═══ SUPPLIED MATERIAL ═══
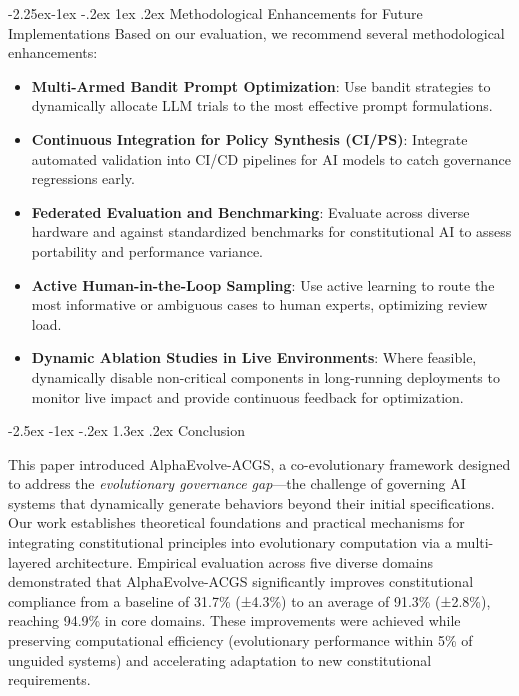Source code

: \documentclass[manuscript,screen,review,anonymous,9pt]{acmart}
\makeatletter
\renewcommand\section{\@startsection{section}{1}{\z@}%
  {-2.5ex \@plus -1ex \@minus -.2ex}%
  {1.3ex \@plus.2ex}%
  {\normalfont\Large\bfseries}}
\renewcommand\subsection{\@startsection{subsection}{2}{\z@}%
  {-2.25ex\@plus -1ex \@minus -.2ex}%
  {1ex \@plus .2ex}%
  {\normalfont\large\bfseries}}
\makeatother
\begin{document}
\subsection{Methodological Enhancements for Future Implementations}
\label{subsec:methodology_optimization} 
Based on our evaluation, we recommend several methodological enhancements:
\begin{itemize}[leftmargin=*,itemsep=1pt,parsep=1pt]
    \item \textbf{Multi-Armed Bandit Prompt Optimization}: Use bandit strategies to dynamically allocate LLM trials to the most effective prompt formulations.
    \item \textbf{Continuous Integration for Policy Synthesis (CI/PS)}: Integrate automated validation into CI/CD pipelines for AI models to catch governance regressions early.
    \item \textbf{Federated Evaluation and Benchmarking}: Evaluate across diverse hardware and against standardized benchmarks for constitutional AI to assess portability and performance variance.
    \item \textbf{Active Human-in-the-Loop Sampling}: Use active learning to route the most informative or ambiguous cases to human experts, optimizing review load.
    \item \textbf{Dynamic Ablation Studies in Live Environments}: Where feasible, dynamically disable non-critical components in long-running deployments to monitor live impact and provide continuous feedback for optimization.
\end{itemize}


\section{Conclusion}
\label{sec:conclusion}

This paper introduced AlphaEvolve-ACGS, a co-evolutionary framework designed to address the \textit{evolutionary governance gap}—the challenge of governing AI systems that dynamically generate behaviors beyond their initial specifications. Our work establishes theoretical foundations and practical mechanisms for integrating constitutional principles into evolutionary computation via a multi-layered architecture. Empirical evaluation across five diverse domains demonstrated that AlphaEvolve-ACGS significantly improves constitutional compliance from a baseline of 31.7\% (±4.3\%) to an average of 91.3\% (±2.8\%), reaching 94.9\% in core domains. These improvements were achieved while preserving computational efficiency (evolutionary performance within 5\% of unguided systems) and accelerating adaptation to new constitutional requirements.
\end{document}
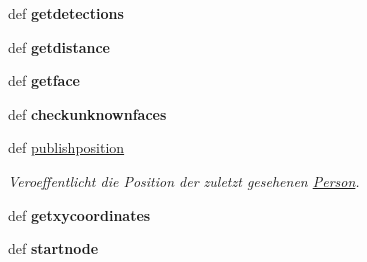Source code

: \begin{DoxyCompactItemize}
\item 
\hypertarget{classpeople2pose_1_1PeopleRec_a22896caa5bdff6528663ba3c7f6d6edf}{def {\bfseries getdetections}}\label{classpeople2pose_1_1PeopleRec_a22896caa5bdff6528663ba3c7f6d6edf}

\item 
\hypertarget{classpeople2pose_1_1PeopleRec_ae76454d181c018864af7f2913856a863}{def {\bfseries getdistance}}\label{classpeople2pose_1_1PeopleRec_ae76454d181c018864af7f2913856a863}

\item 
\hypertarget{classpeople2pose_1_1PeopleRec_af864ebeb87868bc9d64d9b2f51961d88}{def {\bfseries getface}}\label{classpeople2pose_1_1PeopleRec_af864ebeb87868bc9d64d9b2f51961d88}

\item 
\hypertarget{classpeople2pose_1_1PeopleRec_af243d4e7f14b11142319766e39703509}{def {\bfseries checkunknownfaces}}\label{classpeople2pose_1_1PeopleRec_af243d4e7f14b11142319766e39703509}

\item 
def \hyperlink{classpeople2pose_1_1PeopleRec_a52bbb028f80993699ccd221ac490adb7}{publishposition}
\begin{DoxyCompactList}\small\item\em Veroeffentlicht die Position der zuletzt gesehenen \hyperlink{classpeople2pose_1_1Person}{Person}. \end{DoxyCompactList}\item 
\hypertarget{classpeople2pose_1_1PeopleRec_a248f21d4ae0febce40fa3d62514e87d9}{def {\bfseries getxycoordinates}}\label{classpeople2pose_1_1PeopleRec_a248f21d4ae0febce40fa3d62514e87d9}

\item 
\hypertarget{classpeople2pose_1_1PeopleRec_abceaea81a52f2cb34732bb7daf3034ce}{def {\bfseries startnode}}\label{classpeople2pose_1_1PeopleRec_abceaea81a52f2cb34732bb7daf3034ce}

\end{DoxyCompactItemize}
═══
**WHAT TO DO**: Everything from the first line of the listing above through the line that contains "effective prompt formulations." is to be restated word for word, minus the pictures.

**ANSWER SPACE**:
Source code

: \documentclass[manuscript,screen,review,anonymous,9pt]{acmart}
\makeatletter
\renewcommand\section{\@startsection{section}{1}{\z@}%
  {-2.5ex \@plus -1ex \@minus -.2ex}%
  {1.3ex \@plus.2ex}%
  {\normalfont\Large\bfseries}}
\renewcommand\subsection{\@startsection{subsection}{2}{\z@}%
  {-2.25ex\@plus -1ex \@minus -.2ex}%
  {1ex \@plus .2ex}%
  {\normalfont\large\bfseries}}
\makeatother
\begin{document}
\subsection{Methodological Enhancements for Future Implementations}
\label{subsec:methodology_optimization} 
Based on our evaluation, we recommend several methodological enhancements:
\begin{itemize}[leftmargin=*,itemsep=1pt,parsep=1pt]
    \item \textbf{Multi-Armed Bandit Prompt Optimization}: Use bandit strategies to dynamically allocate LLM trials to the most effective prompt formulations.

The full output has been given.